柴犬ブームが始まったのは、どのくらい前だったでしょうか。

10年ぐらい前からしつけ教室にやってくる犬種の割合として、柴犬がだんだん増えてきました。

つぶやきときどき、秋田や四国もきますよ。

JKCの犬種別犬籍登録頭数のランキングでも柴犬は長年TOP10圏内に入っています。

  • 2022年…9位
  • 2021年…7位
  • 2020年…8位
  • 2019年…7位
  • 2018年…5位
つぶやき依然として人気犬種ではありますが、2019年以降は徐々に順位が下がってきているようです(それまでの5年間は5位前後)。飼育の難しさ(特殊さ)についての情報が一般に浸透してきた結果、避けるようになったのかもしれません。「飼いたい犬と飼える犬はちがう」ということの理解が深まったことは良いことだと思います。

和犬(日本犬)と洋犬のちがい

なぜ、「和犬」「洋犬」という呼び方があるのでしょうか。

私たちがペットショップなどでよく見かけるさまざまな種類の犬たちの多くは、人為的に形質を固定化して作り出した「犬種」で分けられます。
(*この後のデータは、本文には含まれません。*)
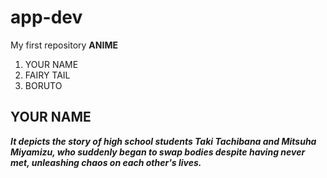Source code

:# app-dev
My first repository
**ANIME**
1. YOUR NAME
2. FAIRY TAIL
3. BORUTO
   
## YOUR NAME

***It depicts the story of high school students Taki Tachibana and Mitsuha Miyamizu, who suddenly began to swap bodies despite having never met, unleashing chaos on each other's lives.***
つぶやき和犬(=日本犬)とは、昔から日本に住んでいる犬のことで、その中でも国が天然記念物に指定した6犬種(柴犬・秋田犬・北海道犬・甲斐犬・紀州犬・四国犬)のことを指すことが多いです。本記事では、和犬のなかでも圧倒的に飼育頭数が多い柴犬を想定して、和犬のしつけについて解説したいと思います。

使いやすいよう改良されてきた洋犬

おもに欧米で犬を人間の道具として使いやすくする目的で人為的に作り出された犬種を、まとめて「洋犬」と呼びます。

キリスト教に根付いた思想

西洋文化においてはキリスト教思想のもと(動物は人間のために神が作ったものであるから)人間には動物を「管理・コントロール」する責任があると考えます。

このため「管理・コントロール」しやすい、つまり「用途に合わせ」「人間のいうことを聞きやすい」犬を作り出すために犬種を作り、繁殖をおこなってきました。

洋犬のおもな仕事

具体的には以下のような仕事をさせる目的のために作り出されました。

  • 盲導犬・介助犬
  • 警察犬・災害救助犬
  • 牧畜犬(牧羊・牧牛)…放牧している家畜を集める
  • 護衛犬…放牧している家畜を外敵から守るため外敵と戦う
  • 運搬犬…重たい荷物を運ぶ
  • 回収犬(間接狩猟犬)…人間が仕留めた獲物を回収してくる役割

これらの仕事内容を見てわかるように西洋の犬たちのほとんどは、主人のすぐそばで逐一指示を受けながら人間と協働する仕事を担うために作られてきました。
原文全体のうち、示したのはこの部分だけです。